Nel tempo, da diverse parti d’Italia, ho ricevuto molte telefonate su questo argomento; ma tutti, più o meno, mi descrivevano queste gallinelle con caratteristiche che poco si discostavano l’una dall’altra.
Non si potrebbe negare alle varie Regioni, qualora lo richiedessero, il diritto di riconoscere una propria razza nana; il problema? Si dovrebbero imporre caratteristiche diverse per poter diversificare le svariate razze.
Mi è stato chiesto, in base ai miei ricordi, di buttare giù uno standard per la Mugellese, e per farlo mi sono basato sui soggetti che sempre avevo visto dai miei nonni: cresta semplice e colorazione vagamente somigliante all’odierna “Collo Oro”; molto simile dunque alla razza francese Pictave.
Devo dire che i ceppi presenti in quella zona erano abbastanza omogenei; questo era molto probabilmente dovuto alla difficoltà a reperire nuovi soggetti. È importante tenere conto che gli spostamenti umani erano molto, ma molto, limitati; basti pensare che moltissimi erano stati nel Capoluogo una sola volta nella vita, e la maggior parte di essi, il mare, che oggi si raggiunge in poco più di un’ora, lo potevano solo immaginare.
Più tardi, quando “andar per il mondo” diventò più facile, la situazione andò pian piano peggiorando perché facilitò l’inserimento di nuovi soggetti, causando così la distruzione di quel poco che sporadicamente, in zone molto ristrette, casualmente si era riuscito a fissare.
La mia conclusione è che tutte le varie razze nane che si pensa siano esistite in Italia, in base alle sole voci di popolo, facciano parte di quella nutrita schiera di ceppi di polli ai quali la fantasia popolare aveva dato un nome, ma che non si fosse mai neanche tentato di farne una razza…
Si possono definire razze quelle popolazioni i cui soggetti sono contraddistinti da comuni caratteri ereditari fenotipici e genotipici, sia ottenuti attraverso particolari processi riproduttivi (selezione) sia per origine ancestrale. E, diciamocelo francamente, non è questo il caso delle nostre gallinelle…
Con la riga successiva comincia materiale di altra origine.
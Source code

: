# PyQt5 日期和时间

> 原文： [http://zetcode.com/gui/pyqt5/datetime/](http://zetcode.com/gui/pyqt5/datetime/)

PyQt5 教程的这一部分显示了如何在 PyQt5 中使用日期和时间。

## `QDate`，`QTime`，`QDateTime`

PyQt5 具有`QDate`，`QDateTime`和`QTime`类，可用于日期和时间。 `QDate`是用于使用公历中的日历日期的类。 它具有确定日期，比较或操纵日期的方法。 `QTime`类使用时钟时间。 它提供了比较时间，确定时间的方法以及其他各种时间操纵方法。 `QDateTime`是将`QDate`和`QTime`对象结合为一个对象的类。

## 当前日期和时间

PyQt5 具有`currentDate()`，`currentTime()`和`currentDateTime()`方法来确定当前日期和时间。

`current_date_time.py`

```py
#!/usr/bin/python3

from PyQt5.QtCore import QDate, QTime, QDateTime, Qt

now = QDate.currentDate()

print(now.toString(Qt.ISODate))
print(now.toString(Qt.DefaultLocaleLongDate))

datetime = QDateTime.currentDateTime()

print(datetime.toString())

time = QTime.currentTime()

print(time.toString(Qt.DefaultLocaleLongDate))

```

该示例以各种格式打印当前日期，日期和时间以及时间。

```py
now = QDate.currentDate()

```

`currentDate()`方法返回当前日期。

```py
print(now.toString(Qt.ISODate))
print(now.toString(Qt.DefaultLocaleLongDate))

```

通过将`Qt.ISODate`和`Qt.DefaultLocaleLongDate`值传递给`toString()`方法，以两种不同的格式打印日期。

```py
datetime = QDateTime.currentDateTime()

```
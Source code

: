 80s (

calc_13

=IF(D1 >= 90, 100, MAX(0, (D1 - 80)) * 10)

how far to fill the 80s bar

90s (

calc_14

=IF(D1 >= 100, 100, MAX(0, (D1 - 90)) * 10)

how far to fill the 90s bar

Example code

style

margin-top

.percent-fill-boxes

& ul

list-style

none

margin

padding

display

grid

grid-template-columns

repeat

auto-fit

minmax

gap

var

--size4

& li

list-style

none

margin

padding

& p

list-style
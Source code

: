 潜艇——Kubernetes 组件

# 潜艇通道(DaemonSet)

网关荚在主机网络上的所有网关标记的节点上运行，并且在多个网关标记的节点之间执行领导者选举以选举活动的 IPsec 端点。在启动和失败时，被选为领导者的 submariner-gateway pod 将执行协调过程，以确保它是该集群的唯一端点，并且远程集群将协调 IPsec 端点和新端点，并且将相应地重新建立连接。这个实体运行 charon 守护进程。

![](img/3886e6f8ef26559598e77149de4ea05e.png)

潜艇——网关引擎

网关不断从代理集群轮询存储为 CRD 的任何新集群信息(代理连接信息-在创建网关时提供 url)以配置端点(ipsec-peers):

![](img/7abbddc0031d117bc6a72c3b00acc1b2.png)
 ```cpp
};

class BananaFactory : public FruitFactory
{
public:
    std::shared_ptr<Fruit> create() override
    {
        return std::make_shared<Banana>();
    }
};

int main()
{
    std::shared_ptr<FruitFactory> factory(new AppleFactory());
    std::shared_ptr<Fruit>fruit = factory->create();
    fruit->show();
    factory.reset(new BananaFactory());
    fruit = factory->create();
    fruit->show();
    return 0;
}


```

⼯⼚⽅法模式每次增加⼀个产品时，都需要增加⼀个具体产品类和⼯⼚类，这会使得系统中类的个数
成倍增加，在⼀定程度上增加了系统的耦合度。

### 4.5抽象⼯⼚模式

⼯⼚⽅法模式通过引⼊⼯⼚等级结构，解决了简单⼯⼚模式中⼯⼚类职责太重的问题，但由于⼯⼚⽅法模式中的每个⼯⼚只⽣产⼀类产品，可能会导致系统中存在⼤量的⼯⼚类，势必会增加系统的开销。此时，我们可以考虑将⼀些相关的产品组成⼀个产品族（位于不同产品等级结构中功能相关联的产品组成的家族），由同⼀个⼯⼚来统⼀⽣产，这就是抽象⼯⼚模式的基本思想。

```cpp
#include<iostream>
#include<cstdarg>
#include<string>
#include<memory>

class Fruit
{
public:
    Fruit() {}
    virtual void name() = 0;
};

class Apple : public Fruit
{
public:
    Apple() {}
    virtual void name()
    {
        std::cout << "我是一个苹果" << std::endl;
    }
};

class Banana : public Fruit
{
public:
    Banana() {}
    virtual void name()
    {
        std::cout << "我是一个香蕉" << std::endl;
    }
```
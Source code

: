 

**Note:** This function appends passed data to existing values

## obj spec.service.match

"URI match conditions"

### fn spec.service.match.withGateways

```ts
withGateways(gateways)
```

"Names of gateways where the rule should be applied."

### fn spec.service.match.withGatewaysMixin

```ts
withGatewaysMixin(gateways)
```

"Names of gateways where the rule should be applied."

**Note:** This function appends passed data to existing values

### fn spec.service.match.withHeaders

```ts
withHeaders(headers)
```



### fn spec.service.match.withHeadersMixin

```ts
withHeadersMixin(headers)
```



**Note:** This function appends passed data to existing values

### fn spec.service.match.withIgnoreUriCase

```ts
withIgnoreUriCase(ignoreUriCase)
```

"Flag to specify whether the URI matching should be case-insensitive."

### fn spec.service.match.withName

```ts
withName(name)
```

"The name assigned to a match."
Non sarebbe dunque meglio unire gli sforzi e creare una nana italiana trovandoci d’accordo sulle caratteristiche? Utopia? Forse sì, ma tentar non nuoce! Questa naturalmente non è altro che un’opinione personale, e se qualcuno che mi legge avesse notizie più precise, preferibilmente avallate da vecchi scritti, sono disponibilissimo a cambiarla.